» **Action item**: Nothing in the data is to be left out; copy it exactly.

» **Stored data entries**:
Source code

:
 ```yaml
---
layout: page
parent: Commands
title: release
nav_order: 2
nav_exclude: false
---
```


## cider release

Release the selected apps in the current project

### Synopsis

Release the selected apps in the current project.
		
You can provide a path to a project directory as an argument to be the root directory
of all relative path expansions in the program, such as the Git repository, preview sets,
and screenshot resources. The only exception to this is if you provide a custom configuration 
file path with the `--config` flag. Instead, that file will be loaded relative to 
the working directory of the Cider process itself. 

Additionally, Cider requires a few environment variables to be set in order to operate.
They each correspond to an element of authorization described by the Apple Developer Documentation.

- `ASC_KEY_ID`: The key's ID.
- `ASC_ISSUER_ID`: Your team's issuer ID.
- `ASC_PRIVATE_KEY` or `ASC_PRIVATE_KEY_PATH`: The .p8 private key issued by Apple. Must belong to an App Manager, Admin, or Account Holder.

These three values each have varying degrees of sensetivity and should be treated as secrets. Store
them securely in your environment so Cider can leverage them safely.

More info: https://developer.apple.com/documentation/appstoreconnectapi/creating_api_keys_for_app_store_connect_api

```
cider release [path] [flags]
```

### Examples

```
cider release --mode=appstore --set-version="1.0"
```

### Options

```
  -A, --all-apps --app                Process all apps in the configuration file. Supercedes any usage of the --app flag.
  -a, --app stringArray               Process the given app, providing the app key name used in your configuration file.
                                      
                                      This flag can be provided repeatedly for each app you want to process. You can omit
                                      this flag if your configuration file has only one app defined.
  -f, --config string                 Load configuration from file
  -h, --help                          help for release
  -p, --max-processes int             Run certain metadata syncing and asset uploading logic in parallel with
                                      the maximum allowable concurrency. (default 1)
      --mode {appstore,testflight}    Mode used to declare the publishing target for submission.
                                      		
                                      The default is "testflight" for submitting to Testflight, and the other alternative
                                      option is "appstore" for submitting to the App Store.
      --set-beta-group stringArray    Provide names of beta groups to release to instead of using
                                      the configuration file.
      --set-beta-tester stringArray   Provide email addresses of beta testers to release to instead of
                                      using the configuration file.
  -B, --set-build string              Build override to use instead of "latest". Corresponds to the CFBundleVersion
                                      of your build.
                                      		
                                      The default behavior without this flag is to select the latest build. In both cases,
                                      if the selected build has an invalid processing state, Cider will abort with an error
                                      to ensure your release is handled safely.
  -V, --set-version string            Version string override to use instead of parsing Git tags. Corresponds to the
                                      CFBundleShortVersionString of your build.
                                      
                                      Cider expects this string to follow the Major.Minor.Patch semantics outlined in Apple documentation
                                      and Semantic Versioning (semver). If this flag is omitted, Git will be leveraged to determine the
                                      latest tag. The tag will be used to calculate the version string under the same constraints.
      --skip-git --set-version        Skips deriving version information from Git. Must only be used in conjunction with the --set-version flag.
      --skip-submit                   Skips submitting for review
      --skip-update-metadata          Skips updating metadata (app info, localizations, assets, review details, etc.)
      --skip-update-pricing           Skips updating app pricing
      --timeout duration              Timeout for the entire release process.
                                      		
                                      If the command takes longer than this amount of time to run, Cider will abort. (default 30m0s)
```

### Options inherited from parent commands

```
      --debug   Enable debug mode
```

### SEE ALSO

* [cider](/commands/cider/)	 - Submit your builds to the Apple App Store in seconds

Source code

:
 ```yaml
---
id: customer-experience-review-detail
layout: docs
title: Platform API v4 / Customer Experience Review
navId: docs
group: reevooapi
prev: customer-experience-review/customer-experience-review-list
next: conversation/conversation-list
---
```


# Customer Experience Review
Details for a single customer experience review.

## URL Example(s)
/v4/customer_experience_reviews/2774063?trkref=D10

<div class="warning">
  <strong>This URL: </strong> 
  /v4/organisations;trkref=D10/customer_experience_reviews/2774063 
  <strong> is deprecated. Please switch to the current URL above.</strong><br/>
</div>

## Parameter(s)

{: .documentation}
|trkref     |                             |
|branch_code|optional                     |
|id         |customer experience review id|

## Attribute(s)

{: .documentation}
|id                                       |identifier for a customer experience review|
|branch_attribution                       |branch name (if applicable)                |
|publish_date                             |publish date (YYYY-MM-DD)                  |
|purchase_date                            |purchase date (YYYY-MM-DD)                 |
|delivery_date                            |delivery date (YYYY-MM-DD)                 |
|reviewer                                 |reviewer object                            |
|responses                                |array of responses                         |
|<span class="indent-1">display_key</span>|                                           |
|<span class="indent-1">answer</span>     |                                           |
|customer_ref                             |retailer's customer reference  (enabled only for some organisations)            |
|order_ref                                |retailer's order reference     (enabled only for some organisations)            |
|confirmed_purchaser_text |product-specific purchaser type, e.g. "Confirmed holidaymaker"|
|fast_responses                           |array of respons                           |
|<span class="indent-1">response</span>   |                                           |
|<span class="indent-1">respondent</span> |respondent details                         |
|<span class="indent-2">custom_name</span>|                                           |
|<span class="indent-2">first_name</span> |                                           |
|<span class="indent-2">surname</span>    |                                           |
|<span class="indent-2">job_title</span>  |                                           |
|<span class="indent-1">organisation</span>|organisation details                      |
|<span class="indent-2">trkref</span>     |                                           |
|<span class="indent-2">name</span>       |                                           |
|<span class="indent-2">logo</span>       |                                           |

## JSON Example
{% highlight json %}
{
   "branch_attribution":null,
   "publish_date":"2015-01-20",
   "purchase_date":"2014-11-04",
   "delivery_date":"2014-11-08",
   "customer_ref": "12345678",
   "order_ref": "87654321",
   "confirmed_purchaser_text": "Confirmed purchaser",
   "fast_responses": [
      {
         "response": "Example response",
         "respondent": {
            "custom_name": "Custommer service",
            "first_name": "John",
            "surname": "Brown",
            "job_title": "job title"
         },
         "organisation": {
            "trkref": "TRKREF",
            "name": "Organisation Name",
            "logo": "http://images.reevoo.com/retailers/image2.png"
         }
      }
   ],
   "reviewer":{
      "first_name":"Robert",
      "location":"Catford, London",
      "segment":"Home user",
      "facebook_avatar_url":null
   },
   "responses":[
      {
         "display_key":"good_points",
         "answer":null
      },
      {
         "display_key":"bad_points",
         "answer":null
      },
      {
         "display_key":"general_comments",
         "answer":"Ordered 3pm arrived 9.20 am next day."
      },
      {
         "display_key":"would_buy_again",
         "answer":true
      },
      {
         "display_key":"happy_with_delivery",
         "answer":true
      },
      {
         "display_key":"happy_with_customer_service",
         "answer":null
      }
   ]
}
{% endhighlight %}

» **Your response**:
Source code

:
 ```yaml
---
layout: page
parent: Commands
title: release
nav_order: 2
nav_exclude: false
---
```


## cider release

Release the selected apps in the current project

### Synopsis

Release the selected apps in the current project.
		
You can provide a path to a project directory as an argument to be the root directory
of all relative path expansions in the program, such as the Git repository, preview sets,
and screenshot resources. The only exception to this is if you provide a custom configuration 
file path with the `--config` flag. Instead, that file will be loaded relative to 
the working directory of the Cider process itself. 

Additionally, Cider requires a few environment variables to be set in order to operate.
They each correspond to an element of authorization described by the Apple Developer Documentation.

- `ASC_KEY_ID`: The key's ID.
- `ASC_ISSUER_ID`: Your team's issuer ID.
- `ASC_PRIVATE_KEY` or `ASC_PRIVATE_KEY_PATH`: The .p8 private key issued by Apple. Must belong to an App Manager, Admin, or Account Holder.

These three values each have varying degrees of sensetivity and should be treated as secrets. Store
them securely in your environment so Cider can leverage them safely.

More info: https://developer.apple.com/documentation/appstoreconnectapi/creating_api_keys_for_app_store_connect_api

```
cider release [path] [flags]
```

### Examples

```
cider release --mode=appstore --set-version="1.0"
```

### Options

```
  -A, --all-apps --app                Process all apps in the configuration file. Supercedes any usage of the --app flag.
  -a, --app stringArray               Process the given app, providing the app key name used in your configuration file.
                                      
                                      This flag can be provided repeatedly for each app you want to process. You can omit
                                      this flag if your configuration file has only one app defined.
  -f, --config string                 Load configuration from file
  -h, --help                          help for release
  -p, --max-processes int             Run certain metadata syncing and asset uploading logic in parallel with
                                      the maximum allowable concurrency. (default 1)
      --mode {appstore,testflight}    Mode used to declare the publishing target for submission.
                                      		
                                      The default is "testflight" for submitting to Testflight, and the other alternative
                                      option is "appstore" for submitting to the App Store.
      --set-beta-group stringArray    Provide names of beta groups to release to instead of using
                                      the configuration file.
      --set-beta-tester stringArray   Provide email addresses of beta testers to release to instead of
                                      using the configuration file.
  -B, --set-build string              Build override to use instead of "latest". Corresponds to the CFBundleVersion
                                      of your build.
                                      		
                                      The default behavior without this flag is to select the latest build. In both cases,
                                      if the selected build has an invalid processing state, Cider will abort with an error
                                      to ensure your release is handled safely.
  -V, --set-version string            Version string override to use instead of parsing Git tags. Corresponds to the
                                      CFBundleShortVersionString of your build.
                                      
                                      Cider expects this string to follow the Major.Minor.Patch semantics outlined in Apple documentation
                                      and Semantic Versioning (semver). If this flag is omitted, Git will be leveraged to determine the
                                      latest tag. The tag will be used to calculate the version string under the same constraints.
      --skip-git --set-version        Skips deriving version information from Git. Must only be used in conjunction with the --set-version flag.
      --skip-submit                   Skips submitting for review
      --skip-update-metadata          Skips updating metadata (app info, localizations, assets, review details, etc.)
      --skip-update-pricing           Skips updating app pricing
      --timeout duration              Timeout for the entire release process.
                                      		
                                      If the command takes longer than this amount of time to run, Cider will abort. (default 30m0s)
```

### Options inherited from parent commands

```
      --debug   Enable debug mode
```

### SEE ALSO

* [cider](/commands/cider/)	 - Submit your builds to the Apple App Store in seconds

Source code

:
 ```yaml
---
id: customer-experience-review-detail
layout: docs
title: Platform API v4 / Customer Experience Review
navId: docs
group: reevooapi
prev: customer-experience-review/customer-experience-review-list
next: conversation/conversation-list
---
```


# Customer Experience Review
Details for a single customer experience review.

## URL Example(s)
/v4/customer_experience_reviews/2774063?trkref=D10

<div class="warning">
  <strong>This URL: </strong> 
  /v4/organisations;trkref=D10/customer_experience_reviews/2774063 
  <strong> is deprecated. Please switch to the current URL above.</strong><br/>
</div>

## Parameter(s)

{: .documentation}
|trkref     |                             |
|branch_code|optional                     |
|id         |customer experience review id|

## Attribute(s)

{: .documentation}
|id                                       |identifier for a customer experience review|
|branch_attribution                       |branch name (if applicable)                |
|publish_date                             |publish date (YYYY-MM-DD)                  |
|purchase_date                            |purchase date (YYYY-MM-DD)                 |
|delivery_date                            |delivery date (YYYY-MM-DD)                 |
|reviewer                                 |reviewer object                            |
|responses                                |array of responses                         |
|<span class="indent-1">display_key</span>|                                           |
|<span class="indent-1">answer</span>     |                                           |
|customer_ref                             |retailer's customer reference  (enabled only for some organisations)            |
|order_ref                                |retailer's order reference     (enabled only for some organisations)            |
|confirmed_purchaser_text |product-specific purchaser type, e.g. "Confirmed holidaymaker"|
|fast_responses                           |array of respons                           |
|<span class="indent-1">response</span>   |                                           |
|<span class="indent-1">respondent</span> |respondent details                         |
|<span class="indent-2">custom_name</span>|                                           |
|<span class="indent-2">first_name</span> |                                           |
|<span class="indent-2">surname</span>    |                                           |
|<span class="indent-2">job_title</span>  |                                           |
|<span class="indent-1">organisation</span>|organisation details                      |
|<span class="indent-2">trkref</span>     |                                           |
|<span class="indent-2">name</span>       |                                           |
|<span class="indent-2">logo</span>       |                                           |

## JSON Example
{% highlight json %}
{
   "branch_attribution":null,
   "publish_date":"2015-01-20",
   "purchase_date":"2014-11-04",
   "delivery_date":"2014-11-08",
   "customer_ref": "12345678",
   "order_ref": "87654321",
   "confirmed_purchaser_text": "Confirmed purchaser",
   "fast_responses": [
      {
         "response": "Example response",
         "respondent": {
            "custom_name": "Custommer service",
            "first_name": "John",
            "surname": "Brown",
            "job_title": "job title"
         },
         "organisation": {
            "trkref": "TRKREF",
            "name": "Organisation Name",
            "logo": "http://images.reevoo.com/retailers/image2.png"
         }
      }
   ],
   "reviewer":{
      "first_name":"Robert",
      "location":"Catford, London",
      "segment":"Home user",
      "facebook_avatar_url":null
   },
   "responses":[
      {
         "display_key":"good_points",
         "answer":null
      },
      {
         "display_key":"bad_points",
         "answer":null
      },
      {
         "display_key":"general_comments",
         "answer":"Ordered 3pm arrived 9.20 am next day."
      },
      {
         "display_key":"would_buy_again",
         "answer":true
      },
      {
         "display_key":"happy_with_delivery",
         "answer":true
      },
      {
         "display_key":"happy_with_customer_service",
         "answer":null
      }
   ]
}
{% endhighlight %}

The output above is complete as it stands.